FAMU takes a digital approach to student services


FAMU partners with GrubHub for dining services.
Photo by Mariah Wiggs

FAMU has taken a new approach to campus amenities based on Centers for Disease Control and Prevention suggestions.

The CDC is a federal agency that serves as a national public health institute. On the agency’s website, cdc.gov, it suggests the lowest risk of spreading COVID-19 involves restaurants limiting public food service to drive-through, delivery, take-out and curb-side pickup.  In addition, individuals should maintain at least six feet of separation as much as possible in public areas that may lead to close contact among other people, like weight rooms and group fitness studios.

FAMU’s new partnership with GrubHub and decade-long partner Intramural Leagues, allows students to access services around campus while keeping these guidelines in mind.

Prior to COVID-19, the university and Metz were considering services for food delivery. Tripp Goodwin, general manager for Metz Culinary Management, FAMU’s dining provider, explained their strategizing process leading into the school year.

“As the situations surrounding the coronavirus developed, social distancing guidelines, along with decreases in seating capacity required our team to look for innovative ideas as to how we could maintain our ability to serve our customers safely and conveniently,” Goodwin said.

With a win-win combination of a fiscal return for the university with every purchase through the GrubHub app, and a solid solution to maintaining social distancing with students on campus, Goodwin believes the app has become a key to meeting COVID-19 guidelines.

“The GrubHub Mobile Food App provides a viable solution,” Goodwin said.

This week, 10-year campus partner Intramural Leagues (IMLeagues) program helped launch the FAMU Come and Play App. Come and Play is a campus recreation branded app fit for all students.

“The app now allows us to connect our student users to all of our fitness actives and sign up for intramural leagues and tournaments on their phone,” said George Heimbach, assistant director for campus recreation.

The app allows students to schedule a one-hour time slot to work out.  Heimbach said that users also need a greater social distance when it comes to working out.

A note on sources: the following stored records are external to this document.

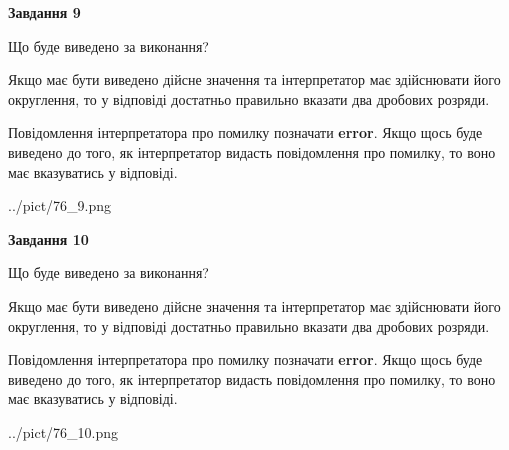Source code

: \documentclass[12pt, ukrainian]{article}
\begin{document}
{\begin {Large}
{\begin {center}\textbf{Завдання 9}\end {center}}\par
Що буде виведено за виконання? \par

Якщо має бути виведено дійсне значення та інтерпретатор має здійснювати його округлення, 
то у відповіді достатньо правильно вказати два дробових розряди.

Повідомлення інтерпретатора про помилку позначати \textbf{error}.
Якщо щось буде виведено до того, як інтерпретатор видасть повідомлення про помилку, 
то воно має вказуватись у відповіді. \par

\begin{center}
	{../pict/76_9.png}
\end{center}
\newpage

{\begin {center}\textbf{Завдання 10}\end {center}}\par
Що буде виведено за виконання? \par

Якщо має бути виведено дійсне значення та інтерпретатор має здійснювати його округлення, 
то у відповіді достатньо правильно вказати два дробових розряди.

Повідомлення інтерпретатора про помилку позначати \textbf{error}.
Якщо щось буде виведено до того, як інтерпретатор видасть повідомлення про помилку, 
то воно має вказуватись у відповіді. \par

\begin{center}
	{../pict/76_10.png}
\end{center}
\newpage

\end {Large}}
\end{document}
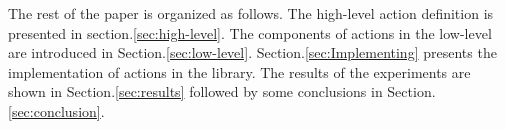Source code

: % 
% 
% 

The rest of the paper is organized as follows.
The high-level action definition is presented in section.\ref{sec:high-level}.
The components of actions in the low-level are introduced in Section.\ref{sec:low-level}.
Section.\ref{sec:Implementing} presents the implementation of actions in the library.
The results of the experiments are shown in Section.\ref{sec:results} followed by some conclusions in Section.\ref{sec:conclusion}.

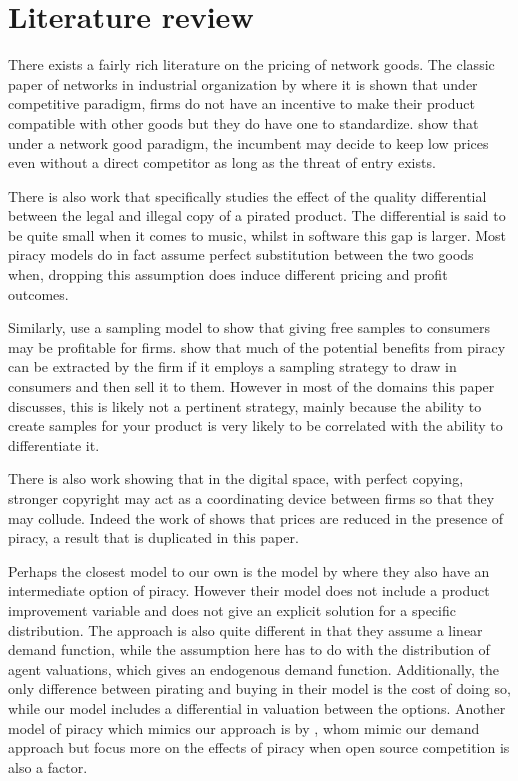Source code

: \documentclass[12pt]{report}
\numberwithin{equation}{section}
\begin{document}
\section{Literature review}

There exists a fairly rich literature on the pricing of network goods. The classic paper of networks in industrial organization by \cite{KS86} where it is shown that under  competitive paradigm, firms do not have an incentive to make their product compatible with other goods but they do have one to standardize. \cite{FT00} show that under a network good paradigm, the incumbent may decide to keep low prices even without a direct competitor as long as the threat of entry exists.

There is also work that specifically studies the effect of the quality differential between the legal and illegal copy of a pirated product\citep{GL03}. The differential is said to be quite small when it comes to music, whilst in software this gap is larger. Most piracy models do in fact assume perfect substitution between the two goods when, dropping this assumption does induce different pricing and profit outcomes.

Similarly, \cite{PW06b} use a sampling model to show that giving free samples to consumers may be profitable for firms. \cite{C05} show that much of the potential benefits from piracy can be extracted by the firm if it employs a sampling strategy to draw in consumers and then sell it to them. However in most of the domains this paper discusses, this is likely not a pertinent strategy, mainly because the ability to create samples for your product is very likely to be correlated with the ability to differentiate it.

There is also work showing that in the digital space, with perfect copying, stronger copyright may act as a coordinating device between firms so that they may collude\citep{J08}. Indeed the work of \cite{S04} shows that prices are reduced in the presence of piracy, a result that is duplicated in this paper.

Perhaps the closest model to our own is the model by \cite{CRP91} where they also have an intermediate option of piracy. However their model does not include a product improvement variable and does not give an explicit solution for a specific distribution. The approach is also quite different in that they assume a linear demand function, while the assumption here has to do with the distribution of agent valuations, which gives an endogenous demand function.  Additionally, the only difference between pirating and buying in their model is the cost of doing so, while our model includes a differential in valuation between the options. Another model of piracy which mimics our approach is by \cite{MRSS17}, whom mimic our demand approach but focus more on the effects of piracy when open source competition is also a factor.
\end{document}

“We asked ourselves, if we have a bunch of users coming back, what is going to give them a fair opportunity for them all to use it?” said Heimbach.

With that in mind, the recreational center has instituted a 10-feet social distance rule for students using the facility and a 30-minute sanitation after each session.

With no definite answer as to whether the university will utilize these apps after COVID-19, some students remain optimistic about their current condition.

Business administration major Ladarius Lee is on board with the apps being used for student services.

“I feel like it falls right in line with the CDC guidelines as well as being very useful and resourceful for students,” Lee said. “Honestly, we could use this same method after COVID-19 goes away because it is such a convenience. I think they did a very good job with that.”

Both apps for dining services and campus recreation can be found on IOS and Android devices through the app store.